Apart from CO, the content of prospectus is also subject to the Listing Rules. The requirements depends on the listing method of the shares are going to use, and on whether it is the first time issuance or issuing further shares. The guiding principle is to allow the investors to make an informed assessment of the activities of the issuers. [12] 

Continuous Disclosure

Once a company is listed on the HKEx, the company must at all times comply with their duty of continuous disclosure. There are various situations that the issuers have to disclose information. For example, they have to inform the public investors when there are notifiable transactions, [13] connected or related party transactions, [14] price-sensitive information, [15] mergers and takeovers and many others ( or should I use " and so on"?) The Listing Rules and the primary legislations do not give exhaustive lists of 'discloseable events'. Instead, regulations in both have provided the principles and criteria of when the issuers should give disclosure. This part will concern on two main types of disclosures of their standards and developments.
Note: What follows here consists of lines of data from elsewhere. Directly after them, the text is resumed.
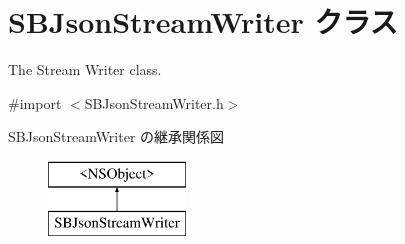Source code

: \hypertarget{interface_s_b_json_stream_writer}{}\section{S\+B\+Json\+Stream\+Writer クラス}
\label{interface_s_b_json_stream_writer}


The Stream Writer class.  




{\ttfamily \#import $<$S\+B\+Json\+Stream\+Writer.\+h$>$}

S\+B\+Json\+Stream\+Writer の継承関係図\begin{figure}[H]
\begin{center}
\leavevmode
\includegraphics[height=2.000000cm]{interface_s_b_json_stream_writer}
\end{center}
\end{figure}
Price-Sensitive Information

In Hong Kong, the listed companies are required to disclose price-sensitive information in a timely manner. (Main Board Listing Rules 13.05 and Growth Enterprise Market Listing Rules 17.10) Price-sensitive information is unpublished information that may potentially affect a company's stock price. The question of what constitutes price-sensitive information is left for the judgment on the part of the companies. But the Main Board Listing Rules gives guidelines of what is price-sensitive information, it says the issuers have disclose the information "as soon as is reasonably practicable if: (a) information necessary to enable the public to appraise the position the group; or (b) information necessary to avoid the establishment of a false market in its securities; or (c) information which might be reasonably expected materially to affect the market activity in and the price of its securities." (Main Board Listing Rules 13.09 (1)) It is important to stress that in determining the information, (a) to (c) criteria should be examined independently rather than conjunctively. [16] Also, the obligated is supplemented by the obligation under Note 11 of the Listing Rules.

In business operation, there are many events which may affect the company's stock price. For instance, entering into an important contract/joint venture; a large foreign exchange gain; mergers and acquisitions; upheaval in the industries or regions which causes large influences on company's operations or transactions; resignation or appointment of chief executive. There is no definitive list can be given. It is therefore vital for the issuers to carefully assesse the possible impact of the activities on company stock price. Paragraph 2 of the Listing Agreement and Growth Enterprise Market Listing Rules 17.10 have imposed an obligation on issuer " to keep the Exchange, their shareholders and other holders of their listed securities informed, as soon as reasonably practicable, of any price-sensitive information relating to the issuer's group." This is often called the 'general disclosure obligation' [17] 

Periodic Report.

The Main Board listed corporates are obligated to issue annual report under the Main Board Listing Rules 13.46. The issuer can choose to issue either "(1) its annual report including its annual accounts and, where the issuer prepares group accounts within the meaning of section 124(1) of the Companies Ordinance, the group accounts, together with a copy of the auditors' report thereon." Or " (2) the company's summary financial report not less than 21 days before the date of the issuer's annual general meeting and in any event not more than four months after the end of the financial year to which they relate." [18] The Rules 13.47 further stipulates the annual report must comply with the provisions set out in the Rules Appendix 16 - minimum financial information that the issuer should include in the report. As for the summery financial report, it should be prepared according to the Companies (Summary Financial Reports of Listed Companies) Regulation. Regarding the Growth Enterprise Market, the issuer shall issue annual report includes balance sheet, income statement, business review, particulars of any purchase, sale or redemption by the listed issuer and other information in relation to its financial status. (Growth Enterprise Market Listing Rules 18.49 and 18.50)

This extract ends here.